There are other approximate Bayesian models that arguably provide better fit to behavior and links to its neural substrates [18, 21, 24]. For example, Wilson et al. (2013) show how the optimal Bayesian model can be replaced with a mixture of error-driven ‘delta’ rules (i.e. update based on the difference between actual and estimated outcomes) that can capture human behavior in a predictive-inference task. A related study proposed a delta-rule approximation of the ideal-observer [18]. In this model, the influence of newly experienced outcomes is adjusted according to ongoing estimates of (expected) uncertainty and the probability of a fundamental change in the environment (unexpected uncertainty). These approximate models tend to provide a good fit of behavioral data (mainly for continuous and not binary reward feedback) and have been used to identify neural correlates of belief updating [25]. The most direct testable prediction of these models is in how they describe changes in the learning rates, or equivalently how RPE is modulated by environmental factors.

Classic models of learning based on RPE (e.g., Rescorla-Wagner and various reinforcement learning, or RL, models [26]) assume fixed learning rates and thus, do not have specific mechanisms for adjusting the learning rate according to uncertainty in the environment. In contrast, the Pearce-Hall (PH) model provides a built-in mechanism for adjusting the learning rate for each stimulus based on how surprising the outcome is; surprising reinforcement (or non-reinforcement) can result in increased associabilities and faster learning [27]. This is why many hybrid models have been proposed in which RPE is multiplied by a variable that measures surprise, which could signal uncertainty [28]. In the PH model surprise is computed based on the mean value of unsigned RPE but in other models this variable could resemble variance of the RPE [6, 13]. Nonetheless, all these models suggest that RPE, based on the same “expected” stimulus/action values that drive choice behavior, can also be used in multiple ways to control the gain of learning. For example, Preuschoff and Bossaerts (2007) have suggested that the standard deviation of the RPE, which they refer to as the prediction risk, can be used to adjust the learning rates by scaling down the RPE. Another study proposes a model with a dynamic learning rate based on the slope of the change in the smoothed unsigned RPE over trials [29]. Such scaling of learning with expected uncertainty and dynamic learning rates using RPE have been combined to account for human learning better than classic RL models [7]. Although the notion of variable learning rates based on unsigned RPE has been adopted in many models to deal with uncertainty [12, 13, 30], the unsigned RPE does not tease apart expected from unexpected errors per se. Therefore, additional computations are necessary for proper estimation of surprising outcomes and the underlying neural mechanisms are currently unknown.

Mechanistic models.

Mechanistic models of learning under uncertainty aim to explain how necessary computations are performed by neural elements and thus, their components can be more easily mapped onto brain circuits and substrates.

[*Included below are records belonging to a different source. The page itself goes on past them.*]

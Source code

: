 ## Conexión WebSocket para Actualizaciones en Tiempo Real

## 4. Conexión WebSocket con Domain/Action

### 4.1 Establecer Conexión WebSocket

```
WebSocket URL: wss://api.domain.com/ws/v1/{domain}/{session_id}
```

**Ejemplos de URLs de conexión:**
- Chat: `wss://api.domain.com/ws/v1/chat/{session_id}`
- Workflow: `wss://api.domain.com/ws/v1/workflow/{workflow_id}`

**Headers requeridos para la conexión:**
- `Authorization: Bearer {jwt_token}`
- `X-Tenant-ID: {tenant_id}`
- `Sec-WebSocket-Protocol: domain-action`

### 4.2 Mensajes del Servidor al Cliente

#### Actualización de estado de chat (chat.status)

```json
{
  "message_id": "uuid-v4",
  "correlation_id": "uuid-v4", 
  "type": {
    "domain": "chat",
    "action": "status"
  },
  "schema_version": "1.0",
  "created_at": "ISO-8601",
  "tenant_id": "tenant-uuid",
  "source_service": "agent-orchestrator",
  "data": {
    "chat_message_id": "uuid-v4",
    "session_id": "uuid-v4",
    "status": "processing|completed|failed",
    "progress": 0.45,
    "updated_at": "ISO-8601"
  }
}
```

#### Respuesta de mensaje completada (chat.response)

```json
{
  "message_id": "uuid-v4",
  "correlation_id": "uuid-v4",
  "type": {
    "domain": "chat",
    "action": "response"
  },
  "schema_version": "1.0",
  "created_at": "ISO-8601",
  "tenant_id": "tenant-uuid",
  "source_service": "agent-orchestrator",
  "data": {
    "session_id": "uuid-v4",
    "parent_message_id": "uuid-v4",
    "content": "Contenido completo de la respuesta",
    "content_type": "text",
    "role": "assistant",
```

Error-driven models often use RPE modulated by the learning rate as the teaching signal that is assumed to be mediated by dopamine [31, 32]. Therefore, adjustments of learning in these models translate to the adjustment of RPE or the learning rates, or both. However, there is a wealth of evidence for the role of dopamine in other processes that also influence choice behavior including incentive salience or desirability [33], effort [34]), and novelty and salience [35]. Thus, it is unclear whether required computations for adjustments of learning in error- driven models can be mapped uniquely onto the modulation of a functionally-multifaceted dopaminergic system.

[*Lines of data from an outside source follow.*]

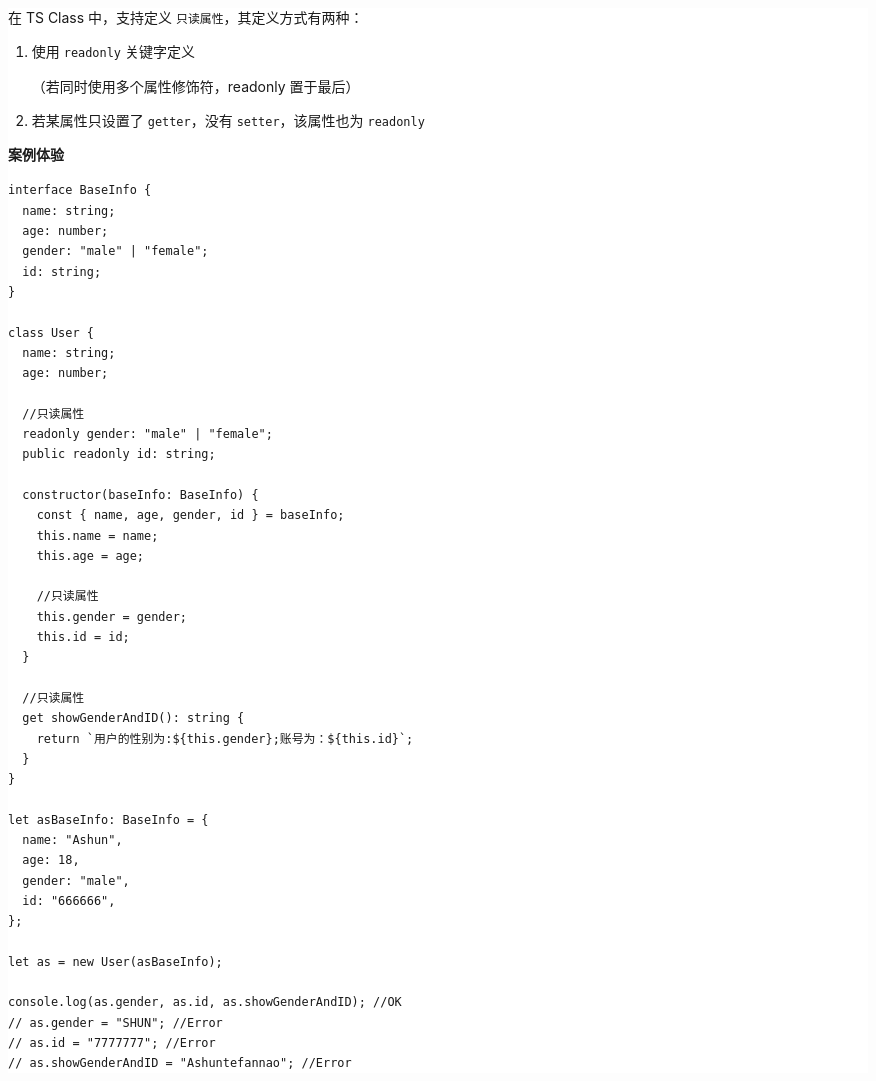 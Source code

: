 在 TS Class 中，支持定义 `只读属性`，其定义方式有两种：

1. 使用 `readonly` 关键字定义

   （若同时使用多个属性修饰符，readonly 置于最后）

2. 若某属性只设置了 `getter`，没有 `setter`，该属性也为 `readonly`

**案例体验**

```
interface BaseInfo {
  name: string;
  age: number;
  gender: "male" | "female";
  id: string;
}

class User {
  name: string;
  age: number;

  //只读属性
  readonly gender: "male" | "female";
  public readonly id: string;

  constructor(baseInfo: BaseInfo) {
    const { name, age, gender, id } = baseInfo;
    this.name = name;
    this.age = age;

    //只读属性
    this.gender = gender;
    this.id = id;
  }

  //只读属性
  get showGenderAndID(): string {
    return `用户的性别为:${this.gender};账号为：${this.id}`;
  }
}

let asBaseInfo: BaseInfo = {
  name: "Ashun",
  age: 18,
  gender: "male",
  id: "666666",
};

let as = new User(asBaseInfo);

console.log(as.gender, as.id, as.showGenderAndID); //OK
// as.gender = "SHUN"; //Error
// as.id = "7777777"; //Error
// as.showGenderAndID = "Ashuntefannao"; //Error
```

We have recently proposed a mechanistic model for adaptive learning under uncertainty in which synapses endowed with metaplasticity (i.e., the ability to change synaptic states without measurable changes in synaptic efficacy) can self-adjust to reward statistics in the environment without any optimization or knowledge of the environment [1, 3]. In this model, the changes in the activity of neurons that encode stimulus/action values can be used by another system to compute volatility in the environment. The volatility signal can be used subsequently to increase the gain of learning when volatility passes a threshold set by expected uncertainty. Therefore, the extended model predicts a direct two-way interaction between neurons encoding stimulus/action values and neurons computing volatility, modulated by input from a circuit computing expected uncertainty. We think that such interactions between value-encoding and expected- and uncertainty-monitoring systems can enhance adaptability required in dynamic environments, and metaplasticity [36] provides a crucial mechanism for this interaction to be beneficial. In addition, we propose that that expected uncertainty may not directly modulate the gain of learning but instead may be involved in setting a baseline to compute unexpected uncertainty.

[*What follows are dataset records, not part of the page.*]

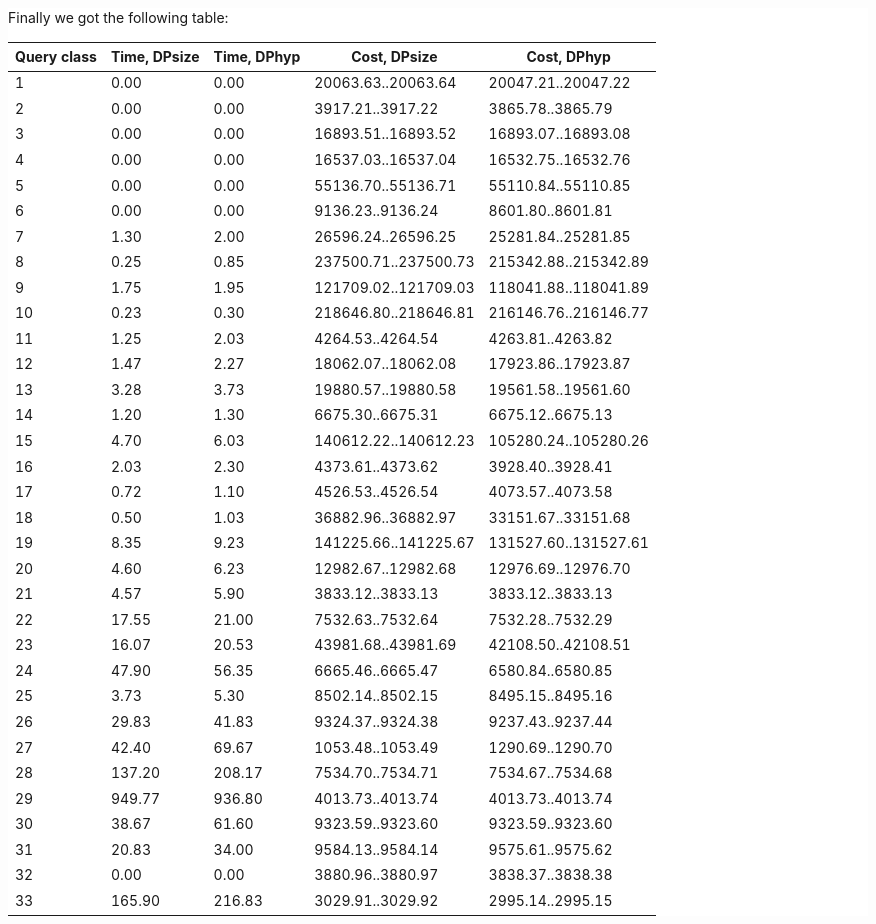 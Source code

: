 Finally we got the following table:

| Query class | Time, DPsize | Time, DPhyp | Cost, DPsize         | Cost, DPhyp          |
| ----------- | ------------ | ----------- | -------------------- | -------------------- |
| 1           | 0.00         | 0.00        | 20063.63..20063.64   | 20047.21..20047.22   |
| 2           | 0.00         | 0.00        | 3917.21..3917.22     | 3865.78..3865.79     |
| 3           | 0.00         | 0.00        | 16893.51..16893.52   | 16893.07..16893.08   |
| 4           | 0.00         | 0.00        | 16537.03..16537.04   | 16532.75..16532.76   |
| 5           | 0.00         | 0.00        | 55136.70..55136.71   | 55110.84..55110.85   |
| 6           | 0.00         | 0.00        | 9136.23..9136.24     | 8601.80..8601.81     |
| 7           | 1.30         | 2.00        | 26596.24..26596.25   | 25281.84..25281.85   |
| 8           | 0.25         | 0.85        | 237500.71..237500.73 | 215342.88..215342.89 |
| 9           | 1.75         | 1.95        | 121709.02..121709.03 | 118041.88..118041.89 |
| 10          | 0.23         | 0.30        | 218646.80..218646.81 | 216146.76..216146.77 |
| 11          | 1.25         | 2.03        | 4264.53..4264.54     | 4263.81..4263.82     |
| 12          | 1.47         | 2.27        | 18062.07..18062.08   | 17923.86..17923.87   |
| 13          | 3.28         | 3.73        | 19880.57..19880.58   | 19561.58..19561.60   |
| 14          | 1.20         | 1.30        | 6675.30..6675.31     | 6675.12..6675.13     |
| 15          | 4.70         | 6.03        | 140612.22..140612.23 | 105280.24..105280.26 |
| 16          | 2.03         | 2.30        | 4373.61..4373.62     | 3928.40..3928.41     |
| 17          | 0.72         | 1.10        | 4526.53..4526.54     | 4073.57..4073.58     |
| 18          | 0.50         | 1.03        | 36882.96..36882.97   | 33151.67..33151.68   |
| 19          | 8.35         | 9.23        | 141225.66..141225.67 | 131527.60..131527.61 |
| 20          | 4.60         | 6.23        | 12982.67..12982.68   | 12976.69..12976.70   |
| 21          | 4.57         | 5.90        | 3833.12..3833.13     | 3833.12..3833.13     |
| 22          | 17.55        | 21.00       | 7532.63..7532.64     | 7532.28..7532.29     |
| 23          | 16.07        | 20.53       | 43981.68..43981.69   | 42108.50..42108.51   |
| 24          | 47.90        | 56.35       | 6665.46..6665.47     | 6580.84..6580.85     |
| 25          | 3.73         | 5.30        | 8502.14..8502.15     | 8495.15..8495.16     |
| 26          | 29.83        | 41.83       | 9324.37..9324.38     | 9237.43..9237.44     |
| 27          | 42.40        | 69.67       | 1053.48..1053.49     | 1290.69..1290.70     |
| 28          | 137.20       | 208.17      | 7534.70..7534.71     | 7534.67..7534.68     |
| 29          | 949.77       | 936.80      | 4013.73..4013.74     | 4013.73..4013.74     |
| 30          | 38.67        | 61.60       | 9323.59..9323.60     | 9323.59..9323.60     |
| 31          | 20.83        | 34.00       | 9584.13..9584.14     | 9575.61..9575.62     |
| 32          | 0.00         | 0.00        | 3880.96..3880.97     | 3838.37..3838.38     |
| 33          | 165.90       | 216.83      | 3029.91..3029.92     | 2995.14..2995.15     |
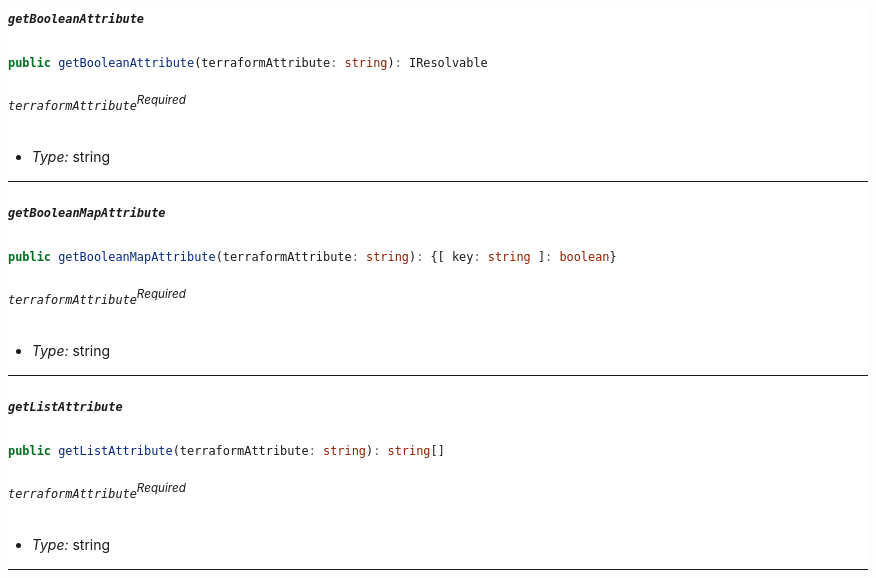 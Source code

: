 ##### `getBooleanAttribute` <a name="getBooleanAttribute" id="@cdktf/provider-databricks.dataDatabricksApps.DataDatabricksAppsAppActiveDeploymentDeploymentArtifactsOutputReference.getBooleanAttribute"></a>

```typescript
public getBooleanAttribute(terraformAttribute: string): IResolvable
```

###### `terraformAttribute`<sup>Required</sup> <a name="terraformAttribute" id="@cdktf/provider-databricks.dataDatabricksApps.DataDatabricksAppsAppActiveDeploymentDeploymentArtifactsOutputReference.getBooleanAttribute.parameter.terraformAttribute"></a>

- *Type:* string

---

##### `getBooleanMapAttribute` <a name="getBooleanMapAttribute" id="@cdktf/provider-databricks.dataDatabricksApps.DataDatabricksAppsAppActiveDeploymentDeploymentArtifactsOutputReference.getBooleanMapAttribute"></a>

```typescript
public getBooleanMapAttribute(terraformAttribute: string): {[ key: string ]: boolean}
```

###### `terraformAttribute`<sup>Required</sup> <a name="terraformAttribute" id="@cdktf/provider-databricks.dataDatabricksApps.DataDatabricksAppsAppActiveDeploymentDeploymentArtifactsOutputReference.getBooleanMapAttribute.parameter.terraformAttribute"></a>

- *Type:* string

---

##### `getListAttribute` <a name="getListAttribute" id="@cdktf/provider-databricks.dataDatabricksApps.DataDatabricksAppsAppActiveDeploymentDeploymentArtifactsOutputReference.getListAttribute"></a>

```typescript
public getListAttribute(terraformAttribute: string): string[]
```

###### `terraformAttribute`<sup>Required</sup> <a name="terraformAttribute" id="@cdktf/provider-databricks.dataDatabricksApps.DataDatabricksAppsAppActiveDeploymentDeploymentArtifactsOutputReference.getListAttribute.parameter.terraformAttribute"></a>

- *Type:* string

---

In another recent study, Iigaya (2016) [2] proposed a model for learning under uncertainty that consists of two networks. The first network exploits reward-based metaplasticity to estimate stimulus/action values. The second network, compares the current differences in reward rates over pairs of timescales (referred to as unexpected uncertainty) with the means of these differences (referred to as expected uncertainty) to detect “surprise” on a specific timescale, and subsequently update corresponding plasticity (learning) rate in the first network. Therefore, unlike our model [1], this model proposes that completely separate systems are involved in estimating stimulus/action values for making decisions and for computing uncertainty. In addition, this model predicts that only the surprise detection system should influence the valuation system whereas our model predicts two-way interactions between systems encoding stimulus/action values and volatility. These alternative predictions can be tested by pathway-specific inactivation of brain regions involved in computations of different types of uncertainty (see below) and measuring the effect on learning.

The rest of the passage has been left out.